Milky Way’s Mystery Objects Look Like Gas Clouds, But Behave Like Stars

It has been said, with a great deal of truth, that the longer we know someone the weirder that person gets. The Universe is like that; keeping its weird secrets to itself, only revealing them reluctantly to those curious observers who find themselves obsessed with its many mysteries. The center of our Milky Way Galaxy is secretive in nature, housing an elderly supermassive black hole that lurks there quietly in its old age, showing only the vestiges of its once-youthful voracious, sinister appetite. In June 2018, a team of astronomers announced that they have discovered several bizarre objects haunting the lair of this massive gravitational beast, and these strange objects are hiding their true identity behind a mask of impenetrable dust. These bizarre objects, that participate in this exotic masquerade in our Galaxy’s heart of darkness, look like clouds of gas–but behave like stars.
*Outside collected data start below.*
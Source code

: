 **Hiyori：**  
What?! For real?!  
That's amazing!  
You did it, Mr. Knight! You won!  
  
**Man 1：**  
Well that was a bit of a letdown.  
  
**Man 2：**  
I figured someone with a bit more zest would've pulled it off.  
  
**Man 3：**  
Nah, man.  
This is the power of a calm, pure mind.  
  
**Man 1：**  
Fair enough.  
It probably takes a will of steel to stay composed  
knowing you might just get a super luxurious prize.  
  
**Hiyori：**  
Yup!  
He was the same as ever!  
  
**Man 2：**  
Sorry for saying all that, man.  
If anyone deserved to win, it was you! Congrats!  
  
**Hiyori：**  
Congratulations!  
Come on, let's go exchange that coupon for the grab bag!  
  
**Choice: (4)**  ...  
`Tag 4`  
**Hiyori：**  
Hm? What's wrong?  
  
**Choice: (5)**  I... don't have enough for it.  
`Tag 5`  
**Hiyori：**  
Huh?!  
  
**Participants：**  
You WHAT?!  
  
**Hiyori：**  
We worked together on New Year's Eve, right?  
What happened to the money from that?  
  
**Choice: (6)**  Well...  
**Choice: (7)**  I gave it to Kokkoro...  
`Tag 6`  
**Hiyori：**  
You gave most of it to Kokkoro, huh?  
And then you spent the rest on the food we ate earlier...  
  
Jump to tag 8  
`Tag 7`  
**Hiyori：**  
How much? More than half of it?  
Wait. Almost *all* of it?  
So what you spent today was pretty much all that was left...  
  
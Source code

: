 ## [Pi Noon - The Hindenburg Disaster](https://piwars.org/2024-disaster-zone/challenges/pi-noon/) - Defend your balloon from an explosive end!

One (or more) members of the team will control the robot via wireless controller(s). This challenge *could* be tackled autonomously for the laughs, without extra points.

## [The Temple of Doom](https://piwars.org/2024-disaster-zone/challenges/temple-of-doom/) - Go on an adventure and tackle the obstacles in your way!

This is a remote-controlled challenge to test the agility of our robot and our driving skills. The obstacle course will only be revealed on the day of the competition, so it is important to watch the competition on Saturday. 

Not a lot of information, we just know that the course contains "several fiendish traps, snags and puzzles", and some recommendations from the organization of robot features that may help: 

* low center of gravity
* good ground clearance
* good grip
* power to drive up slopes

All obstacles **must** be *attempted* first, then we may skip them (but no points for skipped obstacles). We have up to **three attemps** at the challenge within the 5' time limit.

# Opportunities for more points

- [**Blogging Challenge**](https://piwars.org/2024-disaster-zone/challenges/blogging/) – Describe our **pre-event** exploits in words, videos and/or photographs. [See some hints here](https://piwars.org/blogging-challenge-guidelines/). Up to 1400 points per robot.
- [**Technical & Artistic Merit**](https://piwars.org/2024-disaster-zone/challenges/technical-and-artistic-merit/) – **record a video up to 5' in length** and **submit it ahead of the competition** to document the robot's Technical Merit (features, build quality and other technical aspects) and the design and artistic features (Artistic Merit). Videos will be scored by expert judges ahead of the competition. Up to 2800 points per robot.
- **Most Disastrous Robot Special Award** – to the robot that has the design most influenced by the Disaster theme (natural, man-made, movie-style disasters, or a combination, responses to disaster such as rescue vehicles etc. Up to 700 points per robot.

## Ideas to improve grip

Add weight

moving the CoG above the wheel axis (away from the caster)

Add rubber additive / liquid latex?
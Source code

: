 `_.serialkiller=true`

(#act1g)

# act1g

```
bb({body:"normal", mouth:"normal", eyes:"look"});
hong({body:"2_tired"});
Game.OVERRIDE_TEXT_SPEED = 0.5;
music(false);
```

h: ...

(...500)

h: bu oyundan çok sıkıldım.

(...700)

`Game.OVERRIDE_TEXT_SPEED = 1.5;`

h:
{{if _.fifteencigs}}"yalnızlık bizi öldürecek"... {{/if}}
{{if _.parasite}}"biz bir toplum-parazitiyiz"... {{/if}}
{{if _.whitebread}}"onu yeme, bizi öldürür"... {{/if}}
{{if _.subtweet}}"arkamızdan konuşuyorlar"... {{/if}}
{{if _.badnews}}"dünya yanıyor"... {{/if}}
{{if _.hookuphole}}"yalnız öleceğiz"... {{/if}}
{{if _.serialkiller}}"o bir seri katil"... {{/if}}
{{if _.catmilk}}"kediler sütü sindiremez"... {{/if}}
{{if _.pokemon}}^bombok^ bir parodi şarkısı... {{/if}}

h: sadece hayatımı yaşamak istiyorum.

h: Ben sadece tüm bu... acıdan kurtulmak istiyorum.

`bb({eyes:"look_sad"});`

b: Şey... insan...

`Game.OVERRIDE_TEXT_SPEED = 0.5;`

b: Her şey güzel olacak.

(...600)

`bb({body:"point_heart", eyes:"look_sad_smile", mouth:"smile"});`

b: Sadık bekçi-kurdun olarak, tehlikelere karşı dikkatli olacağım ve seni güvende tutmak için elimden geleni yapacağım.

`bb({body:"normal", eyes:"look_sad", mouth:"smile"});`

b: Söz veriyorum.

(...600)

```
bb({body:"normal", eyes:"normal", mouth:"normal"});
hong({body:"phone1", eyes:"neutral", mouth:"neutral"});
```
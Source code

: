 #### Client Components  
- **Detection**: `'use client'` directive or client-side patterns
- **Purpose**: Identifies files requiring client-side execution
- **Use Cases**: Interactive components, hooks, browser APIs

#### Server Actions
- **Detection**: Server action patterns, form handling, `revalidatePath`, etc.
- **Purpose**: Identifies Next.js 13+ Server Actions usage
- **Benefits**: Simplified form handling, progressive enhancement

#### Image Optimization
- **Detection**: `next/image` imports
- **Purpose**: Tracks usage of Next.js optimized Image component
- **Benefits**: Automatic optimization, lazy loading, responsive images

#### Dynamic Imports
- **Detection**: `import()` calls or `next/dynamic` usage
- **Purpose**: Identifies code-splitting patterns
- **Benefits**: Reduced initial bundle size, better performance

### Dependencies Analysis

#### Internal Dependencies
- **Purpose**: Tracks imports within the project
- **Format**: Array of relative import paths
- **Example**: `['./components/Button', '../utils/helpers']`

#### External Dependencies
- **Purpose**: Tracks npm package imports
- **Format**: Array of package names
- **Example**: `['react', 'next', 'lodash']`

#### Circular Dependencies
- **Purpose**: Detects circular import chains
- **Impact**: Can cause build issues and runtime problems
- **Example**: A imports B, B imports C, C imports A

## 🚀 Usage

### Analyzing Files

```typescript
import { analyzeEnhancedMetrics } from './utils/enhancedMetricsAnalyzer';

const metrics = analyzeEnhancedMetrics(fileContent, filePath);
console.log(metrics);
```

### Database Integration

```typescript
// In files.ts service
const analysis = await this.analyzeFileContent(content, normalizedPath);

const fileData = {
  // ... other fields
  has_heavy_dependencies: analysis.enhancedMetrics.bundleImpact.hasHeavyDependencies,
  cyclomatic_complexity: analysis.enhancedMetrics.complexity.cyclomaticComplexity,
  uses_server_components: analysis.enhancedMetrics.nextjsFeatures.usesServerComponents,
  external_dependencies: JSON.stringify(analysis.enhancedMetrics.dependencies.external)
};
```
On June 6, 2018, at the American Astronomical Society’s (AAS’s) summer meeting in Denver, Colorado, a team of astronomers presented their findings concerning the weird nature of these mysterious, masked objects. The team, led by University of California, Los Angeles (UCLA) Postdoctoral Scholar Dr. Anna Ciurlo, announced their results, which they obtained using 12 years of data taken from the W.M. Keck Observatory on Maunakea, Hawaii.

„These compact dusty stellar objects move extremely fast and close to our Galaxy’s supermassive black hole. It is fascinating to watch them move from year to year. How did they get there? And what will they become? They must have an interesting story to tell,“ Dr. Ciurlo told the press on June 6, 2018.

The astronomers made their discovery by obtaining spectroscopic measurements of our Milky Way’s Center gas dynamics using Keck Observatory’s OH-Suppressing Infrared Imaging Spectrograph (OSIRIS).

„We started this project thinking that if we looked carefully at the complicated structure of gas and dust near the supermassive black hole, we might detect some subtle changes to the shape and velocity. It was quite surprising to detect several objects that have very distinct movement and characteristics that place them in the G-object class, or dusty stellar objects,“ explained Dr. Randy Campbell to the press on June 6, 2018. Dr. Campbell is science operations lead at Keck Observatory.

The mysterious G-objects were first discovered lurking near our Galaxy’s supermassive beast over a decade ago; G1 was first spotted in 2004, and G2 was discovered in 2012. Both of these weird objects were originally thought to be clouds of gas–that is, until they made their closest approach to the supermassive black hole, dubbed Sagittarius A* (Sgr A*, for short, pronounced Saj-A-Star). At that deadly point, both G1 and G2 somehow managed to survive the black hole’s extremely powerful pull, which usually rips unfortunate gas clouds to shreds.

„If they were gas clouds, G1 and G2 would not have been able to stay intact. Our view of the G-objects is that they are bloated stars–stars that have become so large that the tidal forces exerted by the central black hole can pull matter off of their stellar atmospheres when the stars get close enough, but have a stellar core with enough mass to remain intact. The question is then, why are they so large?“ astronomer Dr. Mark Morris commented to the press at the AAS 2018 summer meeting. Dr. Morris is a co-principal investigator and fellow member of UCLA’s Galactic Center Orbits Initiative (GCOI).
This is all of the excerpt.